Linear regression algorithms

The following linear regression algorithms may be selected when computing U-Pb ages or fitting a regression line to arbitrary x-y data.

Classical

This routine emulates the default Isoplot line fitting routine [LUDWIG2012]. Firstly, a linear regression is performed using the model 1 algorithm. By default, if MSWD is within its one-sided 85% confidence limit for the given degrees of freedom, (equivalent to a ‘probability of fit’ value above 0.15), then the fit is accepted as is. If the MSWD is between the 85% and 95% one-sided confidence limits (equivalent to a ‘probability of fit’ value between 0.15 - 0.05), then the slope and y-intercept values are retained, but uncertainties are expanded as per the model 1x fit. If the MSWD exceeds the one-sided 95% confidence limit then a linear regression is instead performed using the model 2 algorithm for concordia intercept datasets, or the model 3 for “classical” isochron datasets. Note that the model 3 algorithm parametrises ‘excess scatter’ as a Gaussian distributed component of scatter in the initial Pb isotope ratio. This assumption may not be applicable to all datasets and should be carefully considered.

Spine

The robust line fitting algorithm described in [POWELL2020]. This algorithm converges to the classical model 1 for ‘well-behaved’ datasets, but for more scattered data sets, down-weights data points lying away from the central ‘spine’ of data according to the Huber loss function.
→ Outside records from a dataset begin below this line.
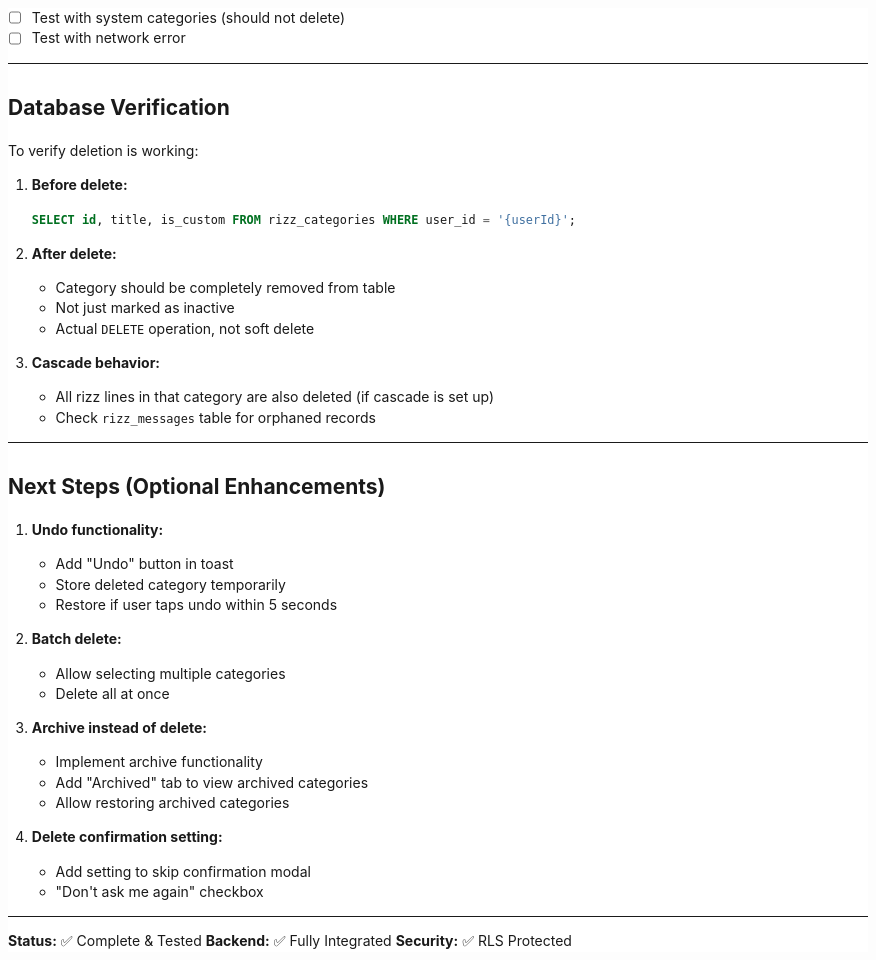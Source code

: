 - [ ] Test with system categories (should not delete)
- [ ] Test with network error

---

## Database Verification

To verify deletion is working:

1. **Before delete:**
   ```sql
   SELECT id, title, is_custom FROM rizz_categories WHERE user_id = '{userId}';
   ```

2. **After delete:**
   - Category should be completely removed from table
   - Not just marked as inactive
   - Actual `DELETE` operation, not soft delete

3. **Cascade behavior:**
   - All rizz lines in that category are also deleted (if cascade is set up)
   - Check `rizz_messages` table for orphaned records

---

## Next Steps (Optional Enhancements)

1. **Undo functionality:**
   - Add "Undo" button in toast
   - Store deleted category temporarily
   - Restore if user taps undo within 5 seconds

2. **Batch delete:**
   - Allow selecting multiple categories
   - Delete all at once

3. **Archive instead of delete:**
   - Implement archive functionality
   - Add "Archived" tab to view archived categories
   - Allow restoring archived categories

4. **Delete confirmation setting:**
   - Add setting to skip confirmation modal
   - "Don't ask me again" checkbox

---

**Status:** ✅ Complete & Tested
**Backend:** ✅ Fully Integrated
**Security:** ✅ RLS Protected

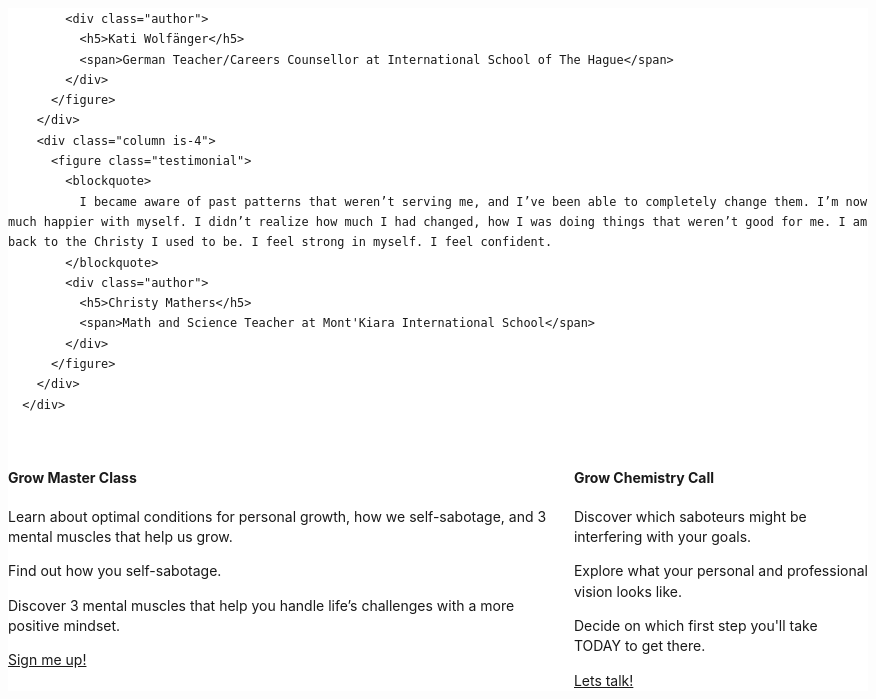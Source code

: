             <div class="author">
              <h5>Kati Wolfänger</h5>
              <span>German Teacher/Careers Counsellor at International School of The Hague</span>
            </div>
          </figure>
        </div>
        <div class="column is-4">
          <figure class="testimonial">
            <blockquote>
              I became aware of past patterns that weren’t serving me, and I’ve been able to completely change them. I’m now much happier with myself. I didn’t realize how much I had changed, how I was doing things that weren’t good for me. I am back to the Christy I used to be. I feel strong in myself. I feel confident. 
            </blockquote>
            <div class="author">
              <h5>Christy Mathers</h5>
              <span>Math and Science Teacher at Mont'Kiara International School</span>
            </div>
          </figure>
        </div>
      </div>
  </div>
</div>
</section>



<section class="about">
  <div class="columns">

  <div class="column is-4 feature-card is-pricing has-text-centered">
  <div class="info">
  <img src="/images/karin/home/one_leaf.png" class="" alt/>
  <h4>Grow Master Class</h4>
  <p>Learn about optimal conditions for personal growth, how we self-sabotage, and 3 mental muscles that help us grow.</p>
  <p>Find out how you self-sabotage.</p>
  <p>Discover 3 mental muscles that help you handle life’s challenges with a more positive mindset.</p>

  </div>
  <a href="https://app.squarespacescheduling.com/schedule/9c387e5a?showHeader=true" target="_blank" class="button is-fullwidth primary-btn raised is-bold">Sign me up!</a>
  </div>

  <div class="column is-4 feature-card is-pricing has-text-centered">
  <div class="info">
  <img src="/images/karin/home/two_leaves.png" class="" alt/>
  <h4>Grow Chemistry Call</h4>
  <p>Discover which saboteurs might be interfering with your goals.</p>
  <p class="">Explore what your personal and professional vision looks like. </p>
  <p> Decide on which first step you'll take TODAY to get there. </p>
  </div>
  <a href="#" class="button is-fullwidth primary-btn raised is-bold">Lets talk!</a>
  </div>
The spine-width parameter, s, gives an indication of how well resolved the central linear “spine” of data is, while accounting for assigned uncertainties. Comparing s with the upper one-sided 95% confidence interval, derived via simulation of Gaussian distributed data sets, provides a means of assessing whether the ‘spine’ of data is sufficiently well-defined to obtain accurate results with this algorithm. The spine algorithm may yield unreliable results for datasets where s clearly exceeds this upper limit.

Robust model 2

A robust version of the Isoplot model 2 (details provided in Appendix C of the manuscript).

Model 1

Equivalent to the Isoplot model 1. Regression parameters and analytical errors are calculated via the algorithm of [YORK2004], which yields equivalent results to the original algorithm of [YORK1969] with errors calculated according to [TITT1979]. Confidence intervals on the slope and y-intercept are computed based on assigned analytical errors alone and are not inflated according observed scatter, since any apparent excess scatter is not deemed statistically significant.

Model 1x

Equivalent to the Isoplot model 1 with “excess scatter”. Regression parameters and analytical errors are calculated via the York algorithm as above for the model 1. These analytical errors are then multiplied by \(\sqrt{\mathrm{MSWD}}\) to account for excess scatter, and further multiplied by the 95th percentile of a Student’s t distribution (with n – 2 degrees of freedom) to obtain 95% confidence limits following [BROOKS1972].

Model 2

Equivalent to Isoplot model 2. The regression line slope is computed as the geometric mean of a y on x ordinary least-squares regression, and that of x on y (see [POWELL2020]). Uncertainties are calculated following McSaveney in [FAURE1977] and these are then multiplied by \(\sqrt{\mathrm{MSWD}}\) and the 95th percentile of a Student’s t distribution (with n – 2 degrees of freedom) to obtain 95 % confidence limits.

Model 3

Equivalent to Isoplot Model 3. This algorithm iteratively adds a uniform component of Gaussian distributed scatted in y to each data point until MSWD converges to 1. This component of excess scatter is returned as an additional model parameter and may have physical significance in some cases. Once a solution is found, slope and y-intercept uncertainties are calculated as per the York algorithm, but including the additional component of scatter, and then multiplied by the 95th percentile of a Student’s t distribution (with n – 2 degrees of freedom) to obtain 95 % confidence limits.